In California, Freshworks 2.0 has deployed about $80 million since 2017 for healthy food businesses, including $75 million in loans and New Markets Tax Credits issued through a network of community development financial institutions.

An earlier Freshworks effort, initially launched in 2011 by The California Endowment and other public and private capital providers (and endorsed by Michelle Obama), raised $273 million in capital, but was only able to deploy  $62 million through 71 loans and grants to grocery stores and other food businesses. The challenges included “a more competitive lending environment than originally anticipated, inflexible loan terms from FreshWorks’ structured loan fund, and limited capacity to invest in longer term efforts to bring healthy food to communities,” according to a 2021 evaluation.
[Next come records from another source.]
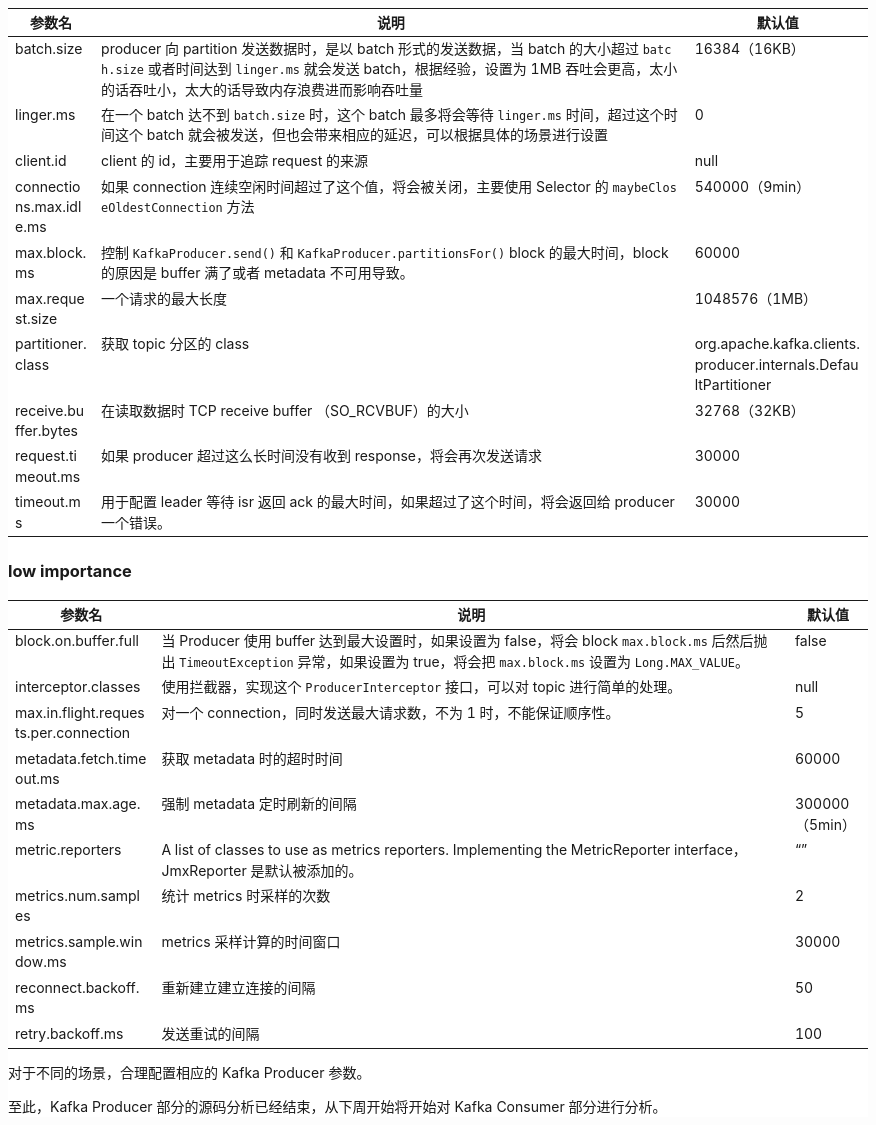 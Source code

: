 | 参数名 | 说明 | 默认值 |
| --- | --- | --- |
| batch.size | producer 向 partition 发送数据时，是以 batch 形式的发送数据，当 batch 的大小超过 `batch.size` 或者时间达到 `linger.ms` 就会发送 batch，根据经验，设置为 1MB 吞吐会更高，太小的话吞吐小，太大的话导致内存浪费进而影响吞吐量 | 16384（16KB） |
| linger.ms | 在一个 batch 达不到 `batch.size` 时，这个 batch 最多将会等待 `linger.ms` 时间，超过这个时间这个 batch 就会被发送，但也会带来相应的延迟，可以根据具体的场景进行设置 | 0 |
| client.id | client 的 id，主要用于追踪 request 的来源 | null |
| connections.max.idle.ms | 如果 connection 连续空闲时间超过了这个值，将会被关闭，主要使用 Selector 的 `maybeCloseOldestConnection` 方法 | 540000（9min） |
| max.block.ms | 控制 `KafkaProducer.send()` 和 `KafkaProducer.partitionsFor()` block 的最大时间，block 的原因是 buffer 满了或者 metadata 不可用导致。 | 60000 |
| max.request.size | 一个请求的最大长度 | 1048576（1MB） |
| partitioner.class | 获取 topic 分区的 class | org.apache.kafka.clients.producer.internals.DefaultPartitioner |
| receive.buffer.bytes | 在读取数据时 TCP receive buffer （SO_RCVBUF）的大小 | 32768（32KB） |
| request.timeout.ms | 如果 producer 超过这么长时间没有收到 response，将会再次发送请求 | 30000 |
| timeout.ms | 用于配置 leader 等待 isr 返回 ack 的最大时间，如果超过了这个时间，将会返回给 producer 一个错误。 | 30000 |

### low importance

| 参数名 | 说明 | 默认值 |
| --- | --- | --- |
| block.on.buffer.full | 当 Producer 使用 buffer 达到最大设置时，如果设置为 false，将会 block `max.block.ms` 后然后抛出 `TimeoutException` 异常，如果设置为 true，将会把 `max.block.ms` 设置为 `Long.MAX_VALUE`。 | false |
| interceptor.classes | 使用拦截器，实现这个 `ProducerInterceptor` 接口，可以对 topic 进行简单的处理。 | null |
| max.in.flight.requests.per.connection | 对一个 connection，同时发送最大请求数，不为 1 时，不能保证顺序性。 | 5 |
| metadata.fetch.timeout.ms | 获取 metadata 时的超时时间 | 60000 |
| metadata.max.age.ms | 强制 metadata 定时刷新的间隔 | 300000（5min） |
| metric.reporters | A list of classes to use as metrics reporters. Implementing the MetricReporter interface，JmxReporter 是默认被添加的。 | “” |
| metrics.num.samples | 统计 metrics 时采样的次数 | 2 |
| metrics.sample.window.ms | metrics 采样计算的时间窗口 | 30000 |
| reconnect.backoff.ms | 重新建立建立连接的间隔 | 50 |
| retry.backoff.ms | 发送重试的间隔 | 100 |

对于不同的场景，合理配置相应的 Kafka Producer 参数。

至此，Kafka Producer 部分的源码分析已经结束，从下周开始将开始对 Kafka Consumer 部分进行分析。
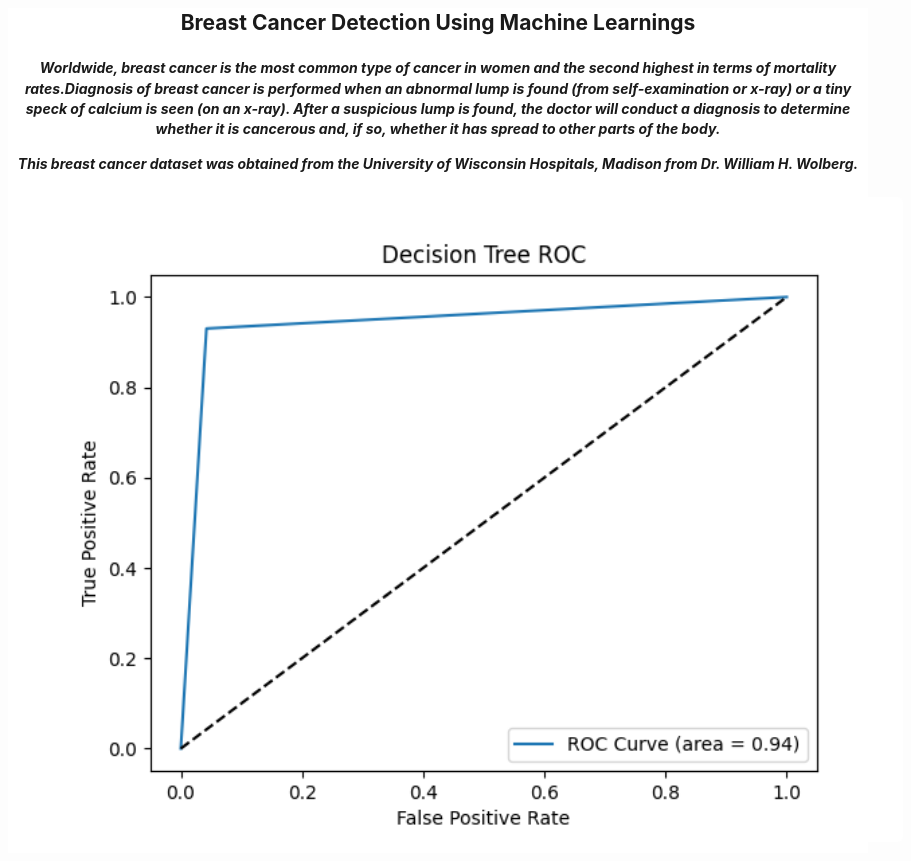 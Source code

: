 <!DOCTYPE html>
<html>
<head>
    <link rel="stylesheet" type="text/css" href="style.css">
</head>
<body>
    <h2 align="center" class="big-text">Breast Cancer Detection Using Machine Learnings</h2>
    <h5 align="center" class="big-text">Worldwide, breast cancer is the most common type of cancer in women and the second highest in terms of mortality rates.Diagnosis of breast cancer is performed when an abnormal lump is found (from self-examination or x-ray) or a tiny speck of calcium is seen (on an x-ray). After a suspicious lump is found, the doctor will conduct a diagnosis to determine whether it is cancerous and, if so, whether it has spread to other parts of the body.

This breast cancer dataset was obtained from the University of Wisconsin Hospitals, Madison from Dr. William H. Wolberg.</h2>
    <img style="border-radius: 5px; margin: 0 0 5px 35px;" alt="GIF" width="100%" src="Decision Tree_ROC.png" /> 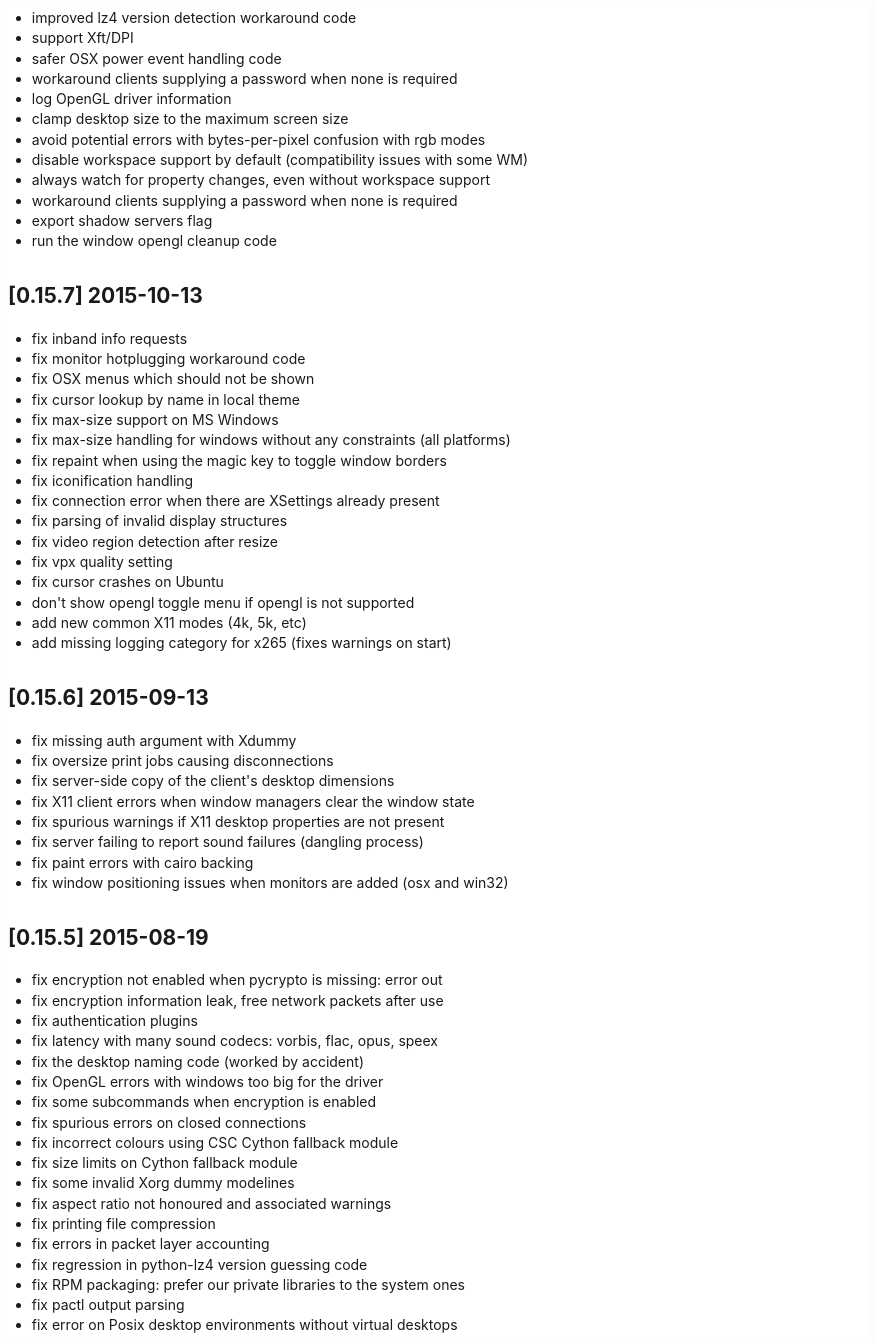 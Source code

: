 * improved lz4 version detection workaround code
* support Xft/DPI
* safer OSX power event handling code
* workaround clients supplying a password when none is required
* log OpenGL driver information
* clamp desktop size to the maximum screen size
* avoid potential errors with bytes-per-pixel confusion with rgb modes
* disable workspace support by default (compatibility issues with some WM)
* always watch for property changes, even without workspace support
* workaround clients supplying a password when none is required
* export shadow servers flag
* run the window opengl cleanup code


## [0.15.7] 2015-10-13
* fix inband info requests
* fix monitor hotplugging workaround code
* fix OSX menus which should not be shown
* fix cursor lookup by name in local theme
* fix max-size support on MS Windows
* fix max-size handling for windows without any constraints (all platforms)
* fix repaint when using the magic key to toggle window borders
* fix iconification handling
* fix connection error when there are XSettings already present
* fix parsing of invalid display structures
* fix video region detection after resize
* fix vpx quality setting
* fix cursor crashes on Ubuntu
* don't show opengl toggle menu if opengl is not supported
* add new common X11 modes (4k, 5k, etc)
* add missing logging category for x265 (fixes warnings on start)


## [0.15.6] 2015-09-13
* fix missing auth argument with Xdummy
* fix oversize print jobs causing disconnections
* fix server-side copy of the client's desktop dimensions
* fix X11 client errors when window managers clear the window state
* fix spurious warnings if X11 desktop properties are not present
* fix server failing to report sound failures (dangling process)
* fix paint errors with cairo backing
* fix window positioning issues when monitors are added (osx and win32)


## [0.15.5] 2015-08-19
* fix encryption not enabled when pycrypto is missing: error out
* fix encryption information leak, free network packets after use
* fix authentication plugins
* fix latency with many sound codecs: vorbis, flac, opus, speex
* fix the desktop naming code (worked by accident)
* fix OpenGL errors with windows too big for the driver
* fix some subcommands when encryption is enabled
* fix spurious errors on closed connections
* fix incorrect colours using CSC Cython fallback module
* fix size limits on Cython fallback module
* fix some invalid Xorg dummy modelines
* fix aspect ratio not honoured and associated warnings
* fix printing file compression
* fix errors in packet layer accounting
* fix regression in python-lz4 version guessing code
* fix RPM packaging: prefer our private libraries to the system ones
* fix pactl output parsing
* fix error on Posix desktop environments without virtual desktops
The Michigan Good Food Fund, backed by a range of public and private capital providers and managed by Fair Food Network, has deployed $17 million in loans and grants to more than 300 Michigan-based food businesses, the majority owned by people of color.

Fair Food Network, through its Fair Food Fund, is providing catalytic capital and business assistance to local food ecosystems in Michigan, as well as in Camden, N.J. and other northeastern regions.

In New York state, Fair Fund Fund is supporting administration of the community-led Black Farmer Fund, which has so far raised $1 million in grants and debt to provide flexible capital for Black farmers, caterers, restaurant and food-truck owners, composters, herbalists and other land stewards.

The Reinvestment Fund is readying a new round of grants under the U.S. Department of Agriculture’s Healthy Food Financing Initiative, which it administers to support healthy food retail projects to overcome “the higher costs and initial barriers to entry in underserved areas.”